> [Work instruction]
Look below for the line that contains "remove smooth spectrum", then copy it and each following line exactly, through and including the line that contains "show up as dirac".

> [Material shown]
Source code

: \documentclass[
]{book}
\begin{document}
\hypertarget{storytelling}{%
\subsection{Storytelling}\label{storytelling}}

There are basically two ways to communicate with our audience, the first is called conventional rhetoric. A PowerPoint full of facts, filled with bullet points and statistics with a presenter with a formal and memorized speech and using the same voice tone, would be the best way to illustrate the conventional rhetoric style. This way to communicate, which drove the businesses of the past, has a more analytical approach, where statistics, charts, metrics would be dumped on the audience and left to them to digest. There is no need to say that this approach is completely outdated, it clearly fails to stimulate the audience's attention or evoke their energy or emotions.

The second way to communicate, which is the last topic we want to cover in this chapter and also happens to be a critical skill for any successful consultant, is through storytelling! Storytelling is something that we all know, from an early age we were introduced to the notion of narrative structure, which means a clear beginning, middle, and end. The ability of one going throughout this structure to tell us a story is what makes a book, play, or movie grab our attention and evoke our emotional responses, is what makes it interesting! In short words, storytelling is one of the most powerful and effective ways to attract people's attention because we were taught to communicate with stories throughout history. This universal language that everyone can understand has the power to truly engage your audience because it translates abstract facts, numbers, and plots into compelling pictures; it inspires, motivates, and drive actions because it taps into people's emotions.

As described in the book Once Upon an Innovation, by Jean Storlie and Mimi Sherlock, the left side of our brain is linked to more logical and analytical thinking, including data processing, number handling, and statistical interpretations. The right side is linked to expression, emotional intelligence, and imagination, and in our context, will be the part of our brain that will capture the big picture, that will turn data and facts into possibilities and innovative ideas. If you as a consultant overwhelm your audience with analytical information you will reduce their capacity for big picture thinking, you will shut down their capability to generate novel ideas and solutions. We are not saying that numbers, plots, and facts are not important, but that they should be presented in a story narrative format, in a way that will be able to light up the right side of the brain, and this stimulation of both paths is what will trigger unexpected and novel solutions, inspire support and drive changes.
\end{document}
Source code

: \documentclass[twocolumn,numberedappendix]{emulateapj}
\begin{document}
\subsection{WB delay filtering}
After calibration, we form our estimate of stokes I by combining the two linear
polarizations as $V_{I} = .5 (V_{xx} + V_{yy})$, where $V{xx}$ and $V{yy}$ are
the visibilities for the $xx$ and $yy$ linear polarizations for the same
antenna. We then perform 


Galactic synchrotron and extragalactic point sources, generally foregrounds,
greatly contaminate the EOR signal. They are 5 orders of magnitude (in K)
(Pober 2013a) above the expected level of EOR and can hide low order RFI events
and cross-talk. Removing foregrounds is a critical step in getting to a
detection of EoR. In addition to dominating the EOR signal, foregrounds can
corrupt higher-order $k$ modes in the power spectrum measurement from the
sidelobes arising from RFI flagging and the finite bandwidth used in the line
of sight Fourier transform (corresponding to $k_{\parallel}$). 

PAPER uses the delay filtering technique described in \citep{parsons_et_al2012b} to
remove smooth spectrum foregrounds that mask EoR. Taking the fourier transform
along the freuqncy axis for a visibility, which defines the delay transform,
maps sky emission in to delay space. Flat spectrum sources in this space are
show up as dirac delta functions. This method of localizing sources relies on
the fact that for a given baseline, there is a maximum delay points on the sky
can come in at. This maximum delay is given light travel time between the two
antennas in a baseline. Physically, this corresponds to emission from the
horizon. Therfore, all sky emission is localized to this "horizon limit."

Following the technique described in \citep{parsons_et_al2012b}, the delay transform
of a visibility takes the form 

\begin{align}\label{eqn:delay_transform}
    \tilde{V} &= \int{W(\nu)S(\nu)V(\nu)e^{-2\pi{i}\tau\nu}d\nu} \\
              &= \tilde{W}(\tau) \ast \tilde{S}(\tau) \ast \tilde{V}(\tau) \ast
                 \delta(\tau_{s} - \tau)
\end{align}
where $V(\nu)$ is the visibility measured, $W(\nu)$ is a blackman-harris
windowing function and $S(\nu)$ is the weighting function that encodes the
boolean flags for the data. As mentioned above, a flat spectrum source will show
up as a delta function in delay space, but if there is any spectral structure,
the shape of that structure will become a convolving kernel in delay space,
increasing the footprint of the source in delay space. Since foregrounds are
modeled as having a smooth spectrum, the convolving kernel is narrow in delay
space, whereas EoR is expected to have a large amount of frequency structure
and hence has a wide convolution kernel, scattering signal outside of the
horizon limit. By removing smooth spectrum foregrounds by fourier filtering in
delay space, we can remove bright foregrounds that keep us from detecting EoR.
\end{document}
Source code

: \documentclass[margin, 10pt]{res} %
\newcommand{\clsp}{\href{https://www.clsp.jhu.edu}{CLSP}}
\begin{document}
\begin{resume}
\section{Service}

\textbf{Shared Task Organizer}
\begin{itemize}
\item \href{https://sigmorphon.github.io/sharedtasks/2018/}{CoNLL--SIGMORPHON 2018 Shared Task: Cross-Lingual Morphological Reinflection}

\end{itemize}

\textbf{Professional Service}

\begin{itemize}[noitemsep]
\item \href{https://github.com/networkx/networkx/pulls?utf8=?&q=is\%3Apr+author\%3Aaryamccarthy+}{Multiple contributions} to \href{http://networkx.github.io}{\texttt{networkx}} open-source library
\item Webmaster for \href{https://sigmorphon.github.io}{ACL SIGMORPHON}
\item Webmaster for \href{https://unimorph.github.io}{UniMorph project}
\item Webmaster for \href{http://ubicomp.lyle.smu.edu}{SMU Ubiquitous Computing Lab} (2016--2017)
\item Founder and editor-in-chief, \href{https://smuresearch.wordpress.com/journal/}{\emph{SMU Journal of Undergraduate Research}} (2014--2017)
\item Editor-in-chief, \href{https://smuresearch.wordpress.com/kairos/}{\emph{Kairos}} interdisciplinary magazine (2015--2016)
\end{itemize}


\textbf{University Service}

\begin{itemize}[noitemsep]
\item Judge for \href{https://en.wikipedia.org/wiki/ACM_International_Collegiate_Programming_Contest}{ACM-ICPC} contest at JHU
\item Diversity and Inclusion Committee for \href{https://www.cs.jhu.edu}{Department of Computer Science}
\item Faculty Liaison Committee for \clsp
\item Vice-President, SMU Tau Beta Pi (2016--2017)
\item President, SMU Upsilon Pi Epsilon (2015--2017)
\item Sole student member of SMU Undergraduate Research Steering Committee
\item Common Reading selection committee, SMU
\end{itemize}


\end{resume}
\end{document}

> [Exercise solution]
remove smooth spectrum foregrounds that mask EoR. Taking the fourier transform
along the freuqncy axis for a visibility, which defines the delay transform,
maps sky emission in to delay space. Flat spectrum sources in this space are
show up as dirac delta functions. This method of localizing sources relies on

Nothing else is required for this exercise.